Avec un sourire, elle toucha le front de Suzune avec l’index de son autre main.Suzune n’eut pas le temps de réagir. Elle sentit une chaleur émaner du doigt de la démone, puis quelque chose d’autre s’y ajouta. Cela prit forme dans son esprit, brûlant une image dans sa vision. Ce qu’elle vit la choqua tellement qu’elle ne put même pas crier.
Byakuya se déshabillait devant un homme, quelqu’un d’autre que le frère de Suzune. D’un soubresaut, Suzune s’éloigna de la démone, mais l’image qu’elle avait vue était très claire : Byakuya se livrant un acte indécent, se donnant à un autre homme que Jinta. Elle avait l’impression d’avoir déjà vu cet homme quelque part. Elle tremblait.

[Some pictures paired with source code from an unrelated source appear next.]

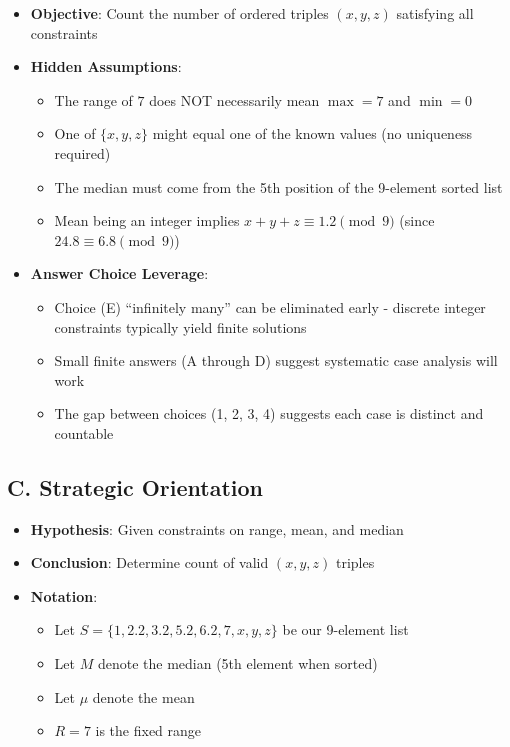 \documentclass[11pt]{article}
\begin{document}
\begin{problemconfigbox}
\begin{itemize}[leftmargin=*]
    \item \textbf{Objective}: Count the number of ordered triples $(x, y, z)$ satisfying all constraints
    
    \item \textbf{Hidden Assumptions}: 
    \begin{itemize}
        \item The range of $7$ does NOT necessarily mean $\max = 7$ and $\min = 0$
        \item One of $\{x, y, z\}$ might equal one of the known values (no uniqueness required)
        \item The median must come from the 5th position of the 9-element sorted list
        \item Mean being an integer implies $x + y + z \equiv 1.2 \pmod{9}$ (since $24.8 \equiv 6.8 \pmod{9}$)
    \end{itemize}
    
    \item \textbf{Answer Choice Leverage}: 
    \begin{itemize}
        \item Choice (E) ``infinitely many'' can be eliminated early - discrete integer constraints typically yield finite solutions
        \item Small finite answers (A through D) suggest systematic case analysis will work
        \item The gap between choices (1, 2, 3, 4) suggests each case is distinct and countable
    \end{itemize}
\end{itemize}

\subsection*{C. Strategic Orientation}
\begin{itemize}[leftmargin=*]
    \item \textbf{Hypothesis}: Given constraints on range, mean, and median
    \item \textbf{Conclusion}: Determine count of valid $(x, y, z)$ triples
    \item \textbf{Notation}: 
    \begin{itemize}
        \item Let $S = \{1, 2.2, 3.2, 5.2, 6.2, 7, x, y, z\}$ be our 9-element list
        \item Let $M$ denote the median (5th element when sorted)
        \item Let $\mu$ denote the mean
        \item $R = 7$ is the fixed range
    \end{itemize}
    

\end{itemize}
\end{problemconfigbox}
\end{document}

Elle ne voulait pas y croire. Sous le choc, elle demanda :
— Qu’est-ce que c’était ?
— Ma capacité, la Clairvoyance. Je peux aussi l’utiliser pour partager les choses que j’ai vues mais seulement un peu.

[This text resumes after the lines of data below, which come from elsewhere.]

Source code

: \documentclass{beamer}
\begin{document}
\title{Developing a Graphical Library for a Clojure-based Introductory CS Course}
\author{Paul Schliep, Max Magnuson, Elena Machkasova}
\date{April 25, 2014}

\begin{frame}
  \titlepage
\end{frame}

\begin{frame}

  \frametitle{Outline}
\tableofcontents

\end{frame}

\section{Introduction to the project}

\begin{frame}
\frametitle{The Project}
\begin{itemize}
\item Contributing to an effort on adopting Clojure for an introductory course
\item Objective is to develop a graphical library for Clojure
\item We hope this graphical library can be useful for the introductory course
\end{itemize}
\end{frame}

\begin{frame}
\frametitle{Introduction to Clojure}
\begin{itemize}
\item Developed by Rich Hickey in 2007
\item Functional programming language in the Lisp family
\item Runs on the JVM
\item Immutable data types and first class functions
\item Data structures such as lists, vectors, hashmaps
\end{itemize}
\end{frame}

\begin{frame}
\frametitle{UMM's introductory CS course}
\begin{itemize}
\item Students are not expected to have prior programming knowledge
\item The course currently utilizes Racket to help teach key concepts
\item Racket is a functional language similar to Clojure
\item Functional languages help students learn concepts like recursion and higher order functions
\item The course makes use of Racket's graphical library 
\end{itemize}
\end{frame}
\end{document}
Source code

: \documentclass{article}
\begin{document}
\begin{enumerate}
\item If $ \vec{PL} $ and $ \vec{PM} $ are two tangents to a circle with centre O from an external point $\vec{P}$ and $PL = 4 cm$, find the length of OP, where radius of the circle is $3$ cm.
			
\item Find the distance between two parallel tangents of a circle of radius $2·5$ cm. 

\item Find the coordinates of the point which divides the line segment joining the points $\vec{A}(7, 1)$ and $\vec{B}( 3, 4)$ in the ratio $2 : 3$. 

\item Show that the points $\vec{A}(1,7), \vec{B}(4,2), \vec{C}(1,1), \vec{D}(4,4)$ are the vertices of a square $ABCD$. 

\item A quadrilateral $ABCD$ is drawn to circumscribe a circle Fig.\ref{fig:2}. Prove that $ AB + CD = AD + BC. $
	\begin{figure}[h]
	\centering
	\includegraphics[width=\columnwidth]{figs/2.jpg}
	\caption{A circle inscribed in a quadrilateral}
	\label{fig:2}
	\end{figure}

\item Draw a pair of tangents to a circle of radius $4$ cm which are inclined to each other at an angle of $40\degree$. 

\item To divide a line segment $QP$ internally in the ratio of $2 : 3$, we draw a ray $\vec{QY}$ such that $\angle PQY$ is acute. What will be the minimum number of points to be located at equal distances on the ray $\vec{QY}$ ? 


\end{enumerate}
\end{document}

— Pas ça ! Qu’est-ce que c’était ?
— Ça va vraiment arriver, si c’est ce que tu te demandes, dit la démone d’un sourire mesquin.
— Tu mens…
— Tu ne me crois pas ? Alors pourquoi n’irions-nous pas vérifier ensemble ? La main de la démone était toujours tendue.
Suzune était confuse. La démone mentait-elle ? Elle savait que Byakuya, non, Shirayuki ne ferait jamais une telle chose. Elle ne le ferait pas, n’est-ce pas ? Un petit doute s’installa en elle. L’inquiétude et l’angoisse la rongèrent, précisément parce que cela concernait son cher frère.
En réalité, quel choix avait-elle ?
— Viens avec moi. Pour ton frère.
Jinta était tout pour elle.
— Pour mon frère… répéta-t-elle, hésitante.
La démone attendait, patiemment, sans jamais retirer sa main tendue. Finalement, Suzune la saisit — une main autre que celle de son frère, pour la première fois.
Une pointe de regret traversa alors la démone tandis que Suzune prenait lentement sa main.
Si seulement les humains et les démons pouvaient coexister comme toi et Jinta… peut-être n’aurions-nous pas à commettre de telles cruautés.
***
Au-delà de l’écran de bambou du sanctuaire, Byakuya se tenait seule, pétrifiée par l’inquiétude. Le voile de la nuit était déjà tombé. La seule lumière présente à l’arrière du sanctuaire provenait d’une lanterne en papier.
Un certain temps s’était déjà écoulé depuis le coucher du soleil, mais Jinta n’était toujours pas revenu au village.
— Jinta… murmura-t-elle faiblement.
Elle connaissait sa force, mais ne pouvait s’empêcher de redouter le pire. Et s’il avait perdu ? Et s’il était blessé, quelque part, à attendre qu’on vienne l’aider ? De telles pensées la hantaient, et comme elle n’avait aucun moyen de les apaiser, elle restait là, hébétée, les yeux dans le vide.
Par hasard, son regard se dirigea sur Yarai, l’épée sacrée. Sans réfléchir, elle l’attrapa et la dégaina lentement. Plus épaisse qu’une lame ordinaire, la sienne avait un poids qui s’imposait. La lumière de la lanterne s’y reflétait en un éclat gris. Elle l’avait saisi sur un coup de tête, mais le contact de l’arme l’apaisa. Quelque chose dans le miroitement brut de la lame calmait son cœur.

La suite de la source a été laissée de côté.